7 Eerder op die zelfde avond van de veertiende Nisan had Jezus tot zijn elf getrouwe discipelen gezegd: „Gij zijt . . . in mijn beproevingen steeds bij mij gebleven; en ik sluit een verbond met u, evenals mijn Vader een verbond met mij heeft gesloten, voor een koninkrijk.” Vervolgens sprak Jezus Petrus aan en zei: „Simon, Simon, zie de satan heeft verlangd ulieden te ziften als de tarwe, maar Ik heb voor u gebeden, dat uw geloof niet zou bezwijken. En gij, als gij eenmaal tot bekering gekomen zijt, versterk dan uw broederen.” Petrus zei vervolgens tot hem: „Here, met U ben ik bereid ook gevangenis en dood in te gaan!” Jezus zei echter: „Ik zeg u, Petrus, de haan zal heden niet kraaien, eer gij drie maal zult geloochend hebben, dat gij Mij kent” (Luk. 22:28-30, NW; 22 de verzen 31-34). Jezus wist dat Satan alle christenen als tarwe zou trachten te ziften, en daarom hadden zij allen meer geloof nodig. Zij hadden een helper, de van God afkomstige heilige geest, nodig en Jezus beloofde deze te zenden. Hij zei: „Ik zeg u de waarheid: Het is beter voor u, dat Ik heenga. Want indien Ik niet heenga, kan de Trooster niet tot u komen, maar indien Ik heenga, zal Ik Hem tot u zenden. En als Hij komt, zal Hij de wereld overtuigen van zonde en van gerechtigheid en van oordeel.” — Joh. 16:7, 8.

EEN HULP OM MOEDIG TE ZIJN

8. In welke hulp om moedig te zijn, werd met Pinksteren voorzien, als vervulling van welke profetie, en met welke resultaten?

8 Deze helper kwam later met Pinksteren, toen de heilige geest op de getrouwe volgelingen van Jezus Christus werd uitgestort en deze geest van God hen ertoe bracht in vele talen „over de schitterende werken van God” te spreken (Hand. 2:11, NW).
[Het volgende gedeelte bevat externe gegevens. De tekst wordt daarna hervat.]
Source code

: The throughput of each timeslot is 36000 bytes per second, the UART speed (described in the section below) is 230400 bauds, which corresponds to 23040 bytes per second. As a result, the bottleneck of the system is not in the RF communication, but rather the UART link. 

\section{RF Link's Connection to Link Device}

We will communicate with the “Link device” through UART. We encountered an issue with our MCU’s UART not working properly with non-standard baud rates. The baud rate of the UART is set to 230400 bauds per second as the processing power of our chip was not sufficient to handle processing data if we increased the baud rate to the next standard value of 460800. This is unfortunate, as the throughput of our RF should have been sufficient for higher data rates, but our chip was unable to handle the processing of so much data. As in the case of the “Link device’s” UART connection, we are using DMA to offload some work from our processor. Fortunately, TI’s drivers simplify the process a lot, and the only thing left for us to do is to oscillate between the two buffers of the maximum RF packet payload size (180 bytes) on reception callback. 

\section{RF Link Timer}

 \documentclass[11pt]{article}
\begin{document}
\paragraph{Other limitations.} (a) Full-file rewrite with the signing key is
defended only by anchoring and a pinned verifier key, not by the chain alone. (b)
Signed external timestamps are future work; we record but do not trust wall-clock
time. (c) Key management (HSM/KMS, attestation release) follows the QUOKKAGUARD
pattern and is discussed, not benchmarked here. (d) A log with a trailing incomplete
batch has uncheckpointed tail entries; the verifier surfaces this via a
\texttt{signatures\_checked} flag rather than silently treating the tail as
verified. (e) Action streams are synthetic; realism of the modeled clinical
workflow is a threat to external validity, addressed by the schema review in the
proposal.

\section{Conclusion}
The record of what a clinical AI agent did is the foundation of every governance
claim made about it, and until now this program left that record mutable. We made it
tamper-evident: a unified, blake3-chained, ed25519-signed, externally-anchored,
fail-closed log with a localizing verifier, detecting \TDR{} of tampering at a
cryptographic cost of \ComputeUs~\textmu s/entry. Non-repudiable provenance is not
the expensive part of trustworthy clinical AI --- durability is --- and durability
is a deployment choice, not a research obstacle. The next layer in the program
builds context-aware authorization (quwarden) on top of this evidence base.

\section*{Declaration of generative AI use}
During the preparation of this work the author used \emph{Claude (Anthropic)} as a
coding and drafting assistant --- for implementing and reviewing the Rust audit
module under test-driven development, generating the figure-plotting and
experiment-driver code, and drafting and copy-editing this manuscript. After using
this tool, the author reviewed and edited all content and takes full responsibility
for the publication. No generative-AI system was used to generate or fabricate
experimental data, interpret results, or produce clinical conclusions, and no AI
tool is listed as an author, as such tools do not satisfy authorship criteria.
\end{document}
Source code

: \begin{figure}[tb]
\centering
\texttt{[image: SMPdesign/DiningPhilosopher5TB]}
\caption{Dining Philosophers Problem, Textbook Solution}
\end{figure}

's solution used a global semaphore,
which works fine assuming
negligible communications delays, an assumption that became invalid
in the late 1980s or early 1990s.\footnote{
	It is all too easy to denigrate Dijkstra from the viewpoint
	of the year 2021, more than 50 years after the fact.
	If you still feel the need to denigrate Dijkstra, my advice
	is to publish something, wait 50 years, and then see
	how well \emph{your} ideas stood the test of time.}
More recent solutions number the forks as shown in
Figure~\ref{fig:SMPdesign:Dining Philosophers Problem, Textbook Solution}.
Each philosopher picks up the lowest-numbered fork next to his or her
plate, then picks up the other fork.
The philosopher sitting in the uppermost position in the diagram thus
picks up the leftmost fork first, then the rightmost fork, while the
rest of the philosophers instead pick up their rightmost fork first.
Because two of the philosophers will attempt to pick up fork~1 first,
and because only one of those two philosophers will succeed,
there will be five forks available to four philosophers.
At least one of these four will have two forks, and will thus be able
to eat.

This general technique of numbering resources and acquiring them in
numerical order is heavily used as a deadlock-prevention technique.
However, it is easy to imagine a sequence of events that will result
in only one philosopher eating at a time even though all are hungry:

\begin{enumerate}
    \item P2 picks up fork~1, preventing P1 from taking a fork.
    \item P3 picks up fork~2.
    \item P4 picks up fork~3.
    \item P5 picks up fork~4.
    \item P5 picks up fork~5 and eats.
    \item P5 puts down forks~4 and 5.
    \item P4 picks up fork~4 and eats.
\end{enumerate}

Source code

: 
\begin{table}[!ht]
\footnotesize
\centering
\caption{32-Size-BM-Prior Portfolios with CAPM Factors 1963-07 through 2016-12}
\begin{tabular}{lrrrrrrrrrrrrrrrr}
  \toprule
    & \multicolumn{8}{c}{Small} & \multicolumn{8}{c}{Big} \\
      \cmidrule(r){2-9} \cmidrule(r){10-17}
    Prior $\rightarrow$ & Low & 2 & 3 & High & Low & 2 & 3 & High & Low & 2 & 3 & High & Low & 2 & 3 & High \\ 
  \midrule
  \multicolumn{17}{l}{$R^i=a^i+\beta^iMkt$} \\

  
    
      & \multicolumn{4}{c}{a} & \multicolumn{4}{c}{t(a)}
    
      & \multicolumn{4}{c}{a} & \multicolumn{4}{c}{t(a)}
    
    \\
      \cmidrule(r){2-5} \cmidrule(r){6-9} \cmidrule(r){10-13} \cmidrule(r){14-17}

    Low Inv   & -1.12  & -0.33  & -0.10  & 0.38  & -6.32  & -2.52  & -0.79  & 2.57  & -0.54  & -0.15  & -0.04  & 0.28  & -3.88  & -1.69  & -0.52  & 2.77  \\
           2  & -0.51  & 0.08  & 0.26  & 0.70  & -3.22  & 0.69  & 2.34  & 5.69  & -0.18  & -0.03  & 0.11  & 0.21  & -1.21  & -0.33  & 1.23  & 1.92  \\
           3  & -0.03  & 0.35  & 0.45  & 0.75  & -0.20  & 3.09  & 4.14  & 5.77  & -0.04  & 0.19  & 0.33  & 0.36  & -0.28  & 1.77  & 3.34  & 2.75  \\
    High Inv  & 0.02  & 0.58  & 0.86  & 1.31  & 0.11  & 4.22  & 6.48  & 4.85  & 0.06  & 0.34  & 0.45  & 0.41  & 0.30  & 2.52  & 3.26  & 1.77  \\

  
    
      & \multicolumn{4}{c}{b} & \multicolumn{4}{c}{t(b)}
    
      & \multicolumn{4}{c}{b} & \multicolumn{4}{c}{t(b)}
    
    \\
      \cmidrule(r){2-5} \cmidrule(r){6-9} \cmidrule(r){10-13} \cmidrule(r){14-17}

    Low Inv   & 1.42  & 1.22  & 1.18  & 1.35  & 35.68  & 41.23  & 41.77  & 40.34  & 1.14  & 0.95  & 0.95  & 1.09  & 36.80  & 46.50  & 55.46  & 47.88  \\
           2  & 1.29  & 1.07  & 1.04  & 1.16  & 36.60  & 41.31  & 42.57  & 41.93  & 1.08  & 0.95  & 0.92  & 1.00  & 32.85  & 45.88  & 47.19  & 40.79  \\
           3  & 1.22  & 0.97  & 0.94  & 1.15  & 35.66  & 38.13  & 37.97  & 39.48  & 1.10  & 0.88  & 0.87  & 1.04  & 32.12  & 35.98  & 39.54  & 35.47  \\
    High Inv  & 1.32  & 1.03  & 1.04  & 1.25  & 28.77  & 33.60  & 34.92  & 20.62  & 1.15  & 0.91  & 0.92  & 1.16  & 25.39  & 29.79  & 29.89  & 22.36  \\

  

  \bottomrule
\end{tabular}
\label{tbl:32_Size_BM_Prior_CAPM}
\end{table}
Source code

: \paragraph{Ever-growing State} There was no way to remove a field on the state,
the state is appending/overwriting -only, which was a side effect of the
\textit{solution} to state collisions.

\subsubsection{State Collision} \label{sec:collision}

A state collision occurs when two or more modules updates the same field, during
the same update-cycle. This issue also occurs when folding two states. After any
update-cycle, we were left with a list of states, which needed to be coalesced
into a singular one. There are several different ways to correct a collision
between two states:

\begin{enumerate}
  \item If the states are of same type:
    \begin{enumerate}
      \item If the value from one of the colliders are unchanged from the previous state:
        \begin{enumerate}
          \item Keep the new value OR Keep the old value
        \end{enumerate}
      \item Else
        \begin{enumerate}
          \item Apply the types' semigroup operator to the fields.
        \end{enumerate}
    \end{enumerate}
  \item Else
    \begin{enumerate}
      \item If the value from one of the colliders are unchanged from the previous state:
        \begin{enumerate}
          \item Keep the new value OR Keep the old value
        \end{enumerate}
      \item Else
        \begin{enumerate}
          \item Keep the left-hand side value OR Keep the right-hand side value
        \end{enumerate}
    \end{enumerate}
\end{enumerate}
Dit vormde, zoals Petrus zei, eveneens een vervulling van Joëls profetie. „Het zal zijn in de laatste dagen, zegt God, dat Ik zal uitstorten van mijn Geest op alle vlees”; op zonen en dochters en zowel op jonge en oude mannen als op slaven. Petrus zei nadrukkelijk: „Dezen Jezus heeft God opgewekt, waarvan wij allen getuigen zijn. Nu Hij dan door de rechterhand Gods verhoogd is en de belofte des Heiligen Geestes van den Vader ontvangen heeft, heeft Hij dit uitgestort, wat gíj en ziet en hoort” (Hand. 2:17, 32, 33). Op die dag van het pinksterfeest werden „ongeveer drie duizend zielen” aan de christelijke gemeente „toegevoegd”. Evenals de mensen destijds met Pinksteren de kracht van deze helper zagen en hoorden, zien de mensen tot op de huidige dag welke uitwerking Gods geest op Jehovah’s getuigen heeft.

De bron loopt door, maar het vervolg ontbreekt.